EXTRACTED MATERIAL
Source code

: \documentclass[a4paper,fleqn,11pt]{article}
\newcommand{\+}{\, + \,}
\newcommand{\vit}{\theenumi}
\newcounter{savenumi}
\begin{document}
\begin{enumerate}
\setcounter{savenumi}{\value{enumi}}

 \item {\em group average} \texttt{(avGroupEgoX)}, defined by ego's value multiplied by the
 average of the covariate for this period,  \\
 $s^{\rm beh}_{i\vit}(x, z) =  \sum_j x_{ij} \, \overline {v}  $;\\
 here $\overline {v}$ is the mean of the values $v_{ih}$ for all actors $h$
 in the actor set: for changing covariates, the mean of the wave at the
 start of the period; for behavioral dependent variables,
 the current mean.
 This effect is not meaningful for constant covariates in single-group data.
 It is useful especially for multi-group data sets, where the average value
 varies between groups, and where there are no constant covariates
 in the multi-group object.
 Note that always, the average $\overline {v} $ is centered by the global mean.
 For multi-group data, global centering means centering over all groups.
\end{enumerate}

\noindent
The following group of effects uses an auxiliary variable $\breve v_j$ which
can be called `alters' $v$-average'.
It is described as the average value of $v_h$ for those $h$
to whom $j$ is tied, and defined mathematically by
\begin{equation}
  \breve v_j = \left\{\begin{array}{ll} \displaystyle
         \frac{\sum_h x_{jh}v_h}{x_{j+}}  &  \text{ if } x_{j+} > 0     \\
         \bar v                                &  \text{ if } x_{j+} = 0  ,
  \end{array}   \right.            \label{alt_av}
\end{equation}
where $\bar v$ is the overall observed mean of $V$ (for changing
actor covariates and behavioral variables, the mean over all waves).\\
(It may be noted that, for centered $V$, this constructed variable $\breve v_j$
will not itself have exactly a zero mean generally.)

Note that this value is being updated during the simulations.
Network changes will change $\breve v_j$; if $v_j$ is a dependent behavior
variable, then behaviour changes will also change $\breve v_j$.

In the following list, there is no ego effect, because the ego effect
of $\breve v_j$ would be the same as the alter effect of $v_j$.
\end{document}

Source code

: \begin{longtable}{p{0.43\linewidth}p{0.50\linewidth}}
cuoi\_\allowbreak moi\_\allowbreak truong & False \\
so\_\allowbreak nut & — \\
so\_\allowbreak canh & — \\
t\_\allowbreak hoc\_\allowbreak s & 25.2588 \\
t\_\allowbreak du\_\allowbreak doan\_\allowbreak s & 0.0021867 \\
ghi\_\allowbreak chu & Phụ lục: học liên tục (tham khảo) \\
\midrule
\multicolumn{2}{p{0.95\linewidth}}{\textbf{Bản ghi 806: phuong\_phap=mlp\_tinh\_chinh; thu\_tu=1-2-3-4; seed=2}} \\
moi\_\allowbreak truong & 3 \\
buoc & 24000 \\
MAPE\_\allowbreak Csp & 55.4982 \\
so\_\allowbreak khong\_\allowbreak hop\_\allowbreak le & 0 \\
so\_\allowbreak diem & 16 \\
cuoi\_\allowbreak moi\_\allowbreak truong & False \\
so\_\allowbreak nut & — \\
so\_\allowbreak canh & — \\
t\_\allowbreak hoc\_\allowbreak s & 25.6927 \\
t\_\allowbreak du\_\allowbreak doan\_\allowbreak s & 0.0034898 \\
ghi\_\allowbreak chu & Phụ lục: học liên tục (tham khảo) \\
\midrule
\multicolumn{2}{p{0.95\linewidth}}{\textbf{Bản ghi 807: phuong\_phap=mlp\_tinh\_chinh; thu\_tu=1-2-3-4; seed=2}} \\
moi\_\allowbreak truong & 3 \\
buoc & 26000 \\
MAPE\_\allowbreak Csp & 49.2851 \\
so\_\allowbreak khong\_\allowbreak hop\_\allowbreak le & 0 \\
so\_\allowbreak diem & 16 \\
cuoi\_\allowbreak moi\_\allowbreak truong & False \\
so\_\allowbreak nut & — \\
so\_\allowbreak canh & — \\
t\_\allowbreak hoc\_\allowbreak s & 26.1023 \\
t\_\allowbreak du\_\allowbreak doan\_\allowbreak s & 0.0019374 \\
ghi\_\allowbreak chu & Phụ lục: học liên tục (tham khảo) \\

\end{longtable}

EXERCISE
Check every line above for the word "dependent" and copy those that have it.

RESPONSE TO THE TASK
 start of the period; for behavioral dependent variables,
Network changes will change $\breve v_j$; if $v_j$ is a dependent behavior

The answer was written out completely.